The disease preventive properties of green tea are mainly due to the presence of polyphenols like epigallocatechin-3-gallate (EGCG), epicatechin, epicatechin-3-gallate, and epigallocatechin (EGC). These polyphenols comprise about one-third of the weight of the dried leaf of the plant. These catechins have been reported to possess diverse pharmacological properties, including antioxidative, anti-inflammatory, anticarcinogenic, antimutagenic and antimicrobial effects. Green tea has the ability to enhance humoral and cell-mediated immunity and is, therefore, useful for preventing influenza by inhibiting flu replication, using potentially direct virucidal effect [108].
Panax quinquefolius
Panax quinquefolius, commonly known as American Ginseng, is an herbaceous perennial in the ivy family that is commonly used in medicine. It is native to Eastern North America, though it also cultivated beyond its range in places such as China [109]. American ginseng contains dammarane-type ginsenosides as the major biologically active constituents. Dammarane type ginsenosides include two classifications: the 20(S)-protopanaxadiol (ppd) and 20(S)-protopanaxatriol (ppt) classifications. American ginseng contains high levels of Rb1, Rd (ppd classification), and Re (ppt classification) ginsenosides that are helpful in prevention of common cold [110]. In Eastern Europe, ginseng is widely used to improve overall immunity to illness. It appears that regular use of ginseng may prevent colds. Studies have been done on Panax to reveal that they effectively provide immunity to individuals against influenza [111].
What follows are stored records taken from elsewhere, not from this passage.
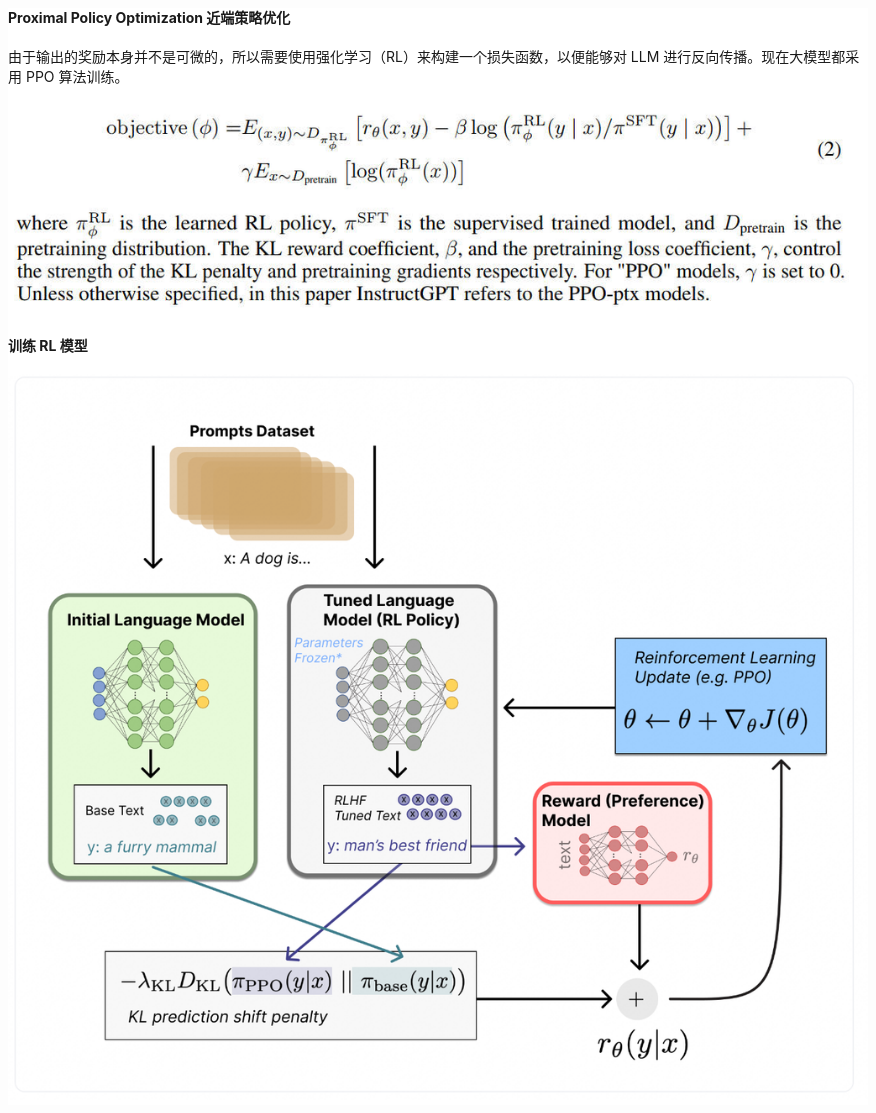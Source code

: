 #### Proximal Policy Optimization 近端策略优化

由于输出的奖励本身并不是可微的，所以需要使用强化学习（RL）来构建一个损失函数，以便能够对 LLM 进行反向传播。现在大模型都采用 PPO 算法训练。

![](images/ppo.jpg)

#### 训练 RL 模型

![](images/rl_ppo.png)
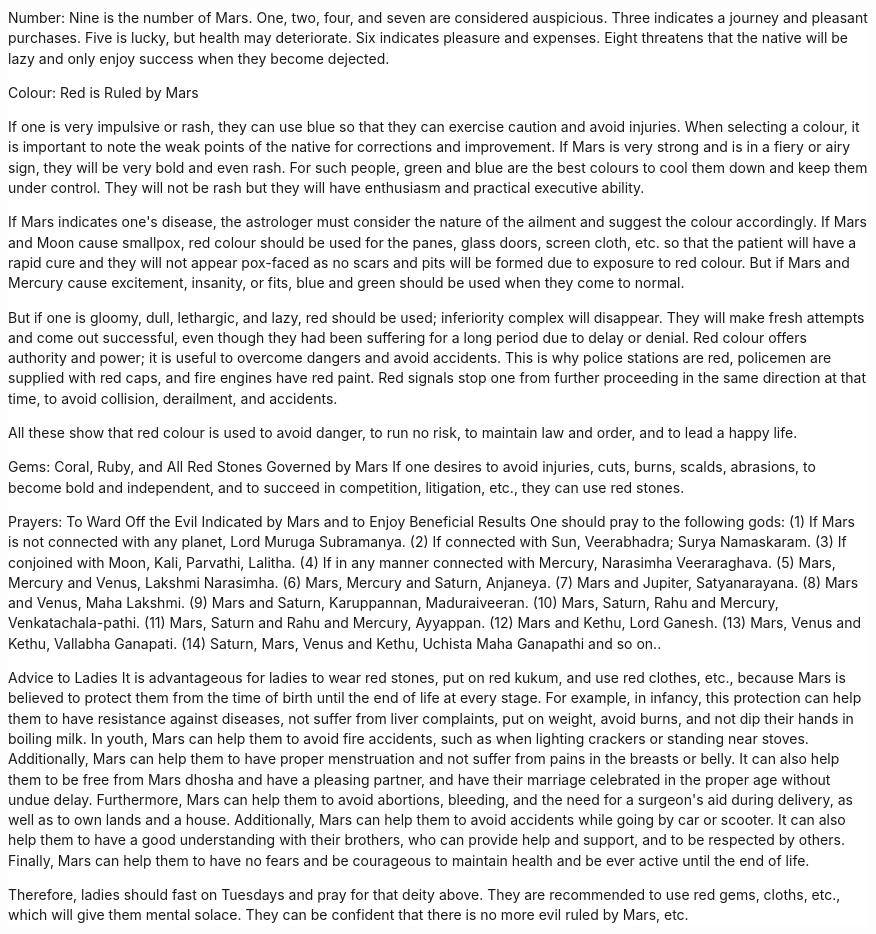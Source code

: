 Number: Nine is the number of Mars. One, two, four, and seven are considered auspicious. Three indicates a journey and pleasant purchases. Five is lucky, but health may deteriorate. Six indicates pleasure and expenses. Eight threatens that the native will be lazy and only enjoy success when they become dejected.

Colour: Red is Ruled by Mars

If one is very impulsive or rash, they can use blue so that they can exercise caution and avoid injuries. When selecting a colour, it is important to note the weak points of the native for corrections and improvement. If Mars is very strong and is in a fiery or airy sign, they will be very bold and even rash. For such people, green and blue are the best colours to cool them down and keep them under control. They will not be rash but they will have enthusiasm and practical executive ability.

If Mars indicates one's disease, the astrologer must consider the nature of the ailment and suggest the colour accordingly. If Mars and Moon cause smallpox, red colour should be used for the panes, glass doors, screen cloth, etc. so that the patient will have a rapid cure and they will not appear pox-faced as no scars and pits will be formed due to exposure to red colour. But if Mars and Mercury cause excitement, insanity, or fits, blue and green should be used when they come to normal.

But if one is gloomy, dull, lethargic, and lazy, red should be used; inferiority complex will disappear. They will make fresh attempts and come out successful, even though they had been suffering for a long period due to delay or denial. Red colour offers authority and power; it is useful to overcome dangers and avoid accidents. This is why police stations are red, policemen are supplied with red caps, and fire engines have red paint. Red signals stop one from further proceeding in the same direction at that time, to avoid collision, derailment, and accidents.

All these show that red colour is used to avoid danger, to run no risk, to maintain law and order, and to lead a happy life.

Gems: Coral, Ruby, and All Red Stones Governed by Mars
If one desires to avoid injuries, cuts, burns, scalds, abrasions, to become bold and independent, and to succeed in competition, litigation, etc., they can use red stones.

Prayers: To Ward Off the Evil Indicated by Mars and to Enjoy Beneficial Results
One should pray to the following gods:
(1) If Mars is not connected with any planet, Lord Muruga Subramanya.
(2) If connected with Sun, Veerabhadra; Surya Namaskaram.
(3) If conjoined with Moon, Kali, Parvathi, Lalitha.
(4) If in any manner connected with Mercury, Narasimha Veeraraghava.
(5) Mars, Mercury and Venus, Lakshmi Narasimha.
(6) Mars, Mercury and Saturn, Anjaneya.
(7) Mars and Jupiter, Satyanarayana.
(8) Mars and Venus, Maha Lakshmi.
(9) Mars and Saturn, Karuppannan, Maduraiveeran.
(10) Mars, Saturn, Rahu and Mercury, Venkatachala-pathi.
(11) Mars, Saturn and Rahu and Mercury, Ayyappan.
(12) Mars and Kethu, Lord Ganesh.
(13) Mars, Venus and Kethu, Vallabha Ganapati.
(14) Saturn, Mars, Venus and Kethu, Uchista Maha Ganapathi and so on..

Advice to Ladies
It is advantageous for ladies to wear red stones, put on red kukum, and use red clothes, etc., because Mars is believed to protect them from the time of birth until the end of life at every stage. For example, in infancy, this protection can help them to have resistance against diseases, not suffer from liver complaints, put on weight, avoid burns, and not dip their hands in boiling milk. In youth, Mars can help them to avoid fire accidents, such as when lighting crackers or standing near stoves. Additionally, Mars can help them to have proper menstruation and not suffer from pains in the breasts or belly. It can also help them to be free from Mars dhosha and have a pleasing partner, and have their marriage celebrated in the proper age without undue delay. Furthermore, Mars can help them to avoid abortions, bleeding, and the need for a surgeon's aid during delivery, as well as to own lands and a house. Additionally, Mars can help them to avoid accidents while going by car or scooter. It can also help them to have a good understanding with their brothers, who can provide help and support, and to be respected by others. Finally, Mars can help them to have no fears and be courageous to maintain health and be ever active until the end of life.

Therefore, ladies should fast on Tuesdays and pray for that deity above. They are recommended to use red gems, cloths, etc., which will give them mental solace. They can be confident that there is no more evil ruled by Mars, etc.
Echinacea is a genus of nine species of herbaceous plants in the family Asteraceae. It is purely native to North America. The principal effect of these species is to stimulate the body immune system. It appears to activate the body's infection-fighting capacity, which is primarily due to the presence of various chemical compounds such as polysaccharides, phenols, alkylamides, and Cichoric acid. Studies in Europe have concluded that Echinacea, when taken at first sign of cold, reduced cold symptoms or shortened their duration [112]. There is some evidence that, when taken at the onset of a cold or flu, Echinacea can help patients recover faster and reduce their symptoms while they are sick. For example, Echinacea significantly reduced symptoms such as headache, lethargy, cough, and aching limbs [113, 114] when administered to people with flu-like illnesses. The constituents found in Echinacea were found to increase antibody production, raise white blood cell counts, and stimulate the activity of key white blood cells [115118].
Some of the studies have also reported about the allergic effects of Echinacea. Echinacea should not be taken by persons with progressive systemic and autoimmune disorders, connective tissue disorders, or related diseases. It should not be used with immunosuppressants or hepatotoxic drugs, [119] and has the potential to interfere with anesthesia.